Relation between abnormal heat and record heat days at the county level. A scatterplot of record heat days and abnormal heat. Each point represents one respondent in the sample. Points are jittered horizontally to better visualize the density of data; actual values for the record heat day variable are integers in every case.

Robustness of results

We use the raw count of record heat days as the dependent variable in most of our analyses. To further test the robustness of the result for heat perceptions, we use different functional forms of the heat record variables and also run ordered logit models that predict responses on the five-point scale without necessarily assuming a linear relation between each point on the scale. Table 6 shows that the results of models run under these various specifications. In each case, the dependent variable remains the same, but the form of the predictor variable and the estimating model varies across columns. The main result is robust to model selection, but statistical significance is lower when the variable is defined in log terms (p = 0.07 in Column 2, p = 0.06 in Column 4).

Table 6 Robustness to alternative model specifications.

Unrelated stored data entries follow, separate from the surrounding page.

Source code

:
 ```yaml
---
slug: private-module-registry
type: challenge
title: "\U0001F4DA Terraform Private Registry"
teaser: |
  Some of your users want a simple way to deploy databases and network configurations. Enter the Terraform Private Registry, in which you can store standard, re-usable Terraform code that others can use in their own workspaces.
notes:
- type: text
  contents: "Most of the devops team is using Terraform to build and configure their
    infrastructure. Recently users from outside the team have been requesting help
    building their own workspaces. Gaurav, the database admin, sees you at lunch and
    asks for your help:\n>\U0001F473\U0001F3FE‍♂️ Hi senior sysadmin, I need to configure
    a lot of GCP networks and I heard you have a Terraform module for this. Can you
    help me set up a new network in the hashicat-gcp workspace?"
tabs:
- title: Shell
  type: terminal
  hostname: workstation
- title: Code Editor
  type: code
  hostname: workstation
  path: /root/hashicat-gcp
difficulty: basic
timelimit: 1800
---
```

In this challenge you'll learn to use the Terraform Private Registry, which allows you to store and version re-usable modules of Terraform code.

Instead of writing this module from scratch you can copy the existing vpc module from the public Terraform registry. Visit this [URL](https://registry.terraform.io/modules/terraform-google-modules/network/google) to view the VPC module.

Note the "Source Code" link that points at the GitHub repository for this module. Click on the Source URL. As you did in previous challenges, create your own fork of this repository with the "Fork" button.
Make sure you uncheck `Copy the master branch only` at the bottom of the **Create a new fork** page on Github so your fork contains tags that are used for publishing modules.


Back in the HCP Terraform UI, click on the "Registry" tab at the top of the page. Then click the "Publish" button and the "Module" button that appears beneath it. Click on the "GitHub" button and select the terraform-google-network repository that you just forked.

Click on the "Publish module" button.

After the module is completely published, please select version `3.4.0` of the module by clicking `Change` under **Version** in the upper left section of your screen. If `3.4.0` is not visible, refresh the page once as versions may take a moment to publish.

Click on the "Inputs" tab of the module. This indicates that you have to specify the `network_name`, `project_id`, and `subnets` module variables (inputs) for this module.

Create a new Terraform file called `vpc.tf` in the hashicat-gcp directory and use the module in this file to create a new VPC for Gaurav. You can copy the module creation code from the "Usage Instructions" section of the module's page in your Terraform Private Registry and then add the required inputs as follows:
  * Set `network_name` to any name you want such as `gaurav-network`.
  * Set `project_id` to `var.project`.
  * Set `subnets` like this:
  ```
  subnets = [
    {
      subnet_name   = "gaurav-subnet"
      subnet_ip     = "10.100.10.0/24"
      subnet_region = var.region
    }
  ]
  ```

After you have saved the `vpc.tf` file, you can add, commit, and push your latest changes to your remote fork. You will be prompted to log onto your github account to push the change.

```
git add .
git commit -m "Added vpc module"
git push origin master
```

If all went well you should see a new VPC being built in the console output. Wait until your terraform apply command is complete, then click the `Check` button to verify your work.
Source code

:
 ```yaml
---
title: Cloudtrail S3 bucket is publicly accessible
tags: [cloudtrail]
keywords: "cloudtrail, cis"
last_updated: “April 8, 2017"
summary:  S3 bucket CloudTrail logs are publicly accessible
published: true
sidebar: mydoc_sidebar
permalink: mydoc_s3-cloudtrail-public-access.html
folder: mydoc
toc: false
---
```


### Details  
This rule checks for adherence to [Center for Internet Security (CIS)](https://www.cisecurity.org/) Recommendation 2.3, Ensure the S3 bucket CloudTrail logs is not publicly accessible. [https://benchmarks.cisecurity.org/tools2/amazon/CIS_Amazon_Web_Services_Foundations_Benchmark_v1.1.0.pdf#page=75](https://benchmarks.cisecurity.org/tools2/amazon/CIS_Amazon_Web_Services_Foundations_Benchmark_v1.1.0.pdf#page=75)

Although we assume that assignment to the record-breaking treatment is equally likely for all counties, assignment is also spatially correlated across counties. If one county experiences a heat wave that leads to records being broken, neighboring counties are also extremely likely to experience high heat and record-breaking weather, as their past weather and record levels will closely resemble the index county. As a result, the assignment of treatment during a given year may leave unbalanced groups that cannot reasonably be treated as counterfactuals for each other. If record-breaking weather just happens to be concentrated in politically conservative areas, for example, this association may lead to a spurious conclusion that record-breaking heat causes counties to become more conservative.

To account for this complication and derive an estimate of the true causal impact of record-breaking temperatures on climate beliefs, our regression models include demographic and meteorological controls to isolate the differences across comparable counties, and we cluster standard errors at the state level to partially account for spatial correlation. We also explicitly account for spatial correlation in a separate regression model to reduce the risk of a spurious finding, and our results are robust to that more generalized model (not shown).

We do not attempt to use a matching procedure to create more comparable treatment and control groups due to the continuous nature of the record days variable. The record heat days variable loses much of its explanatory power if it is dichotomized either at 0 or at the median value.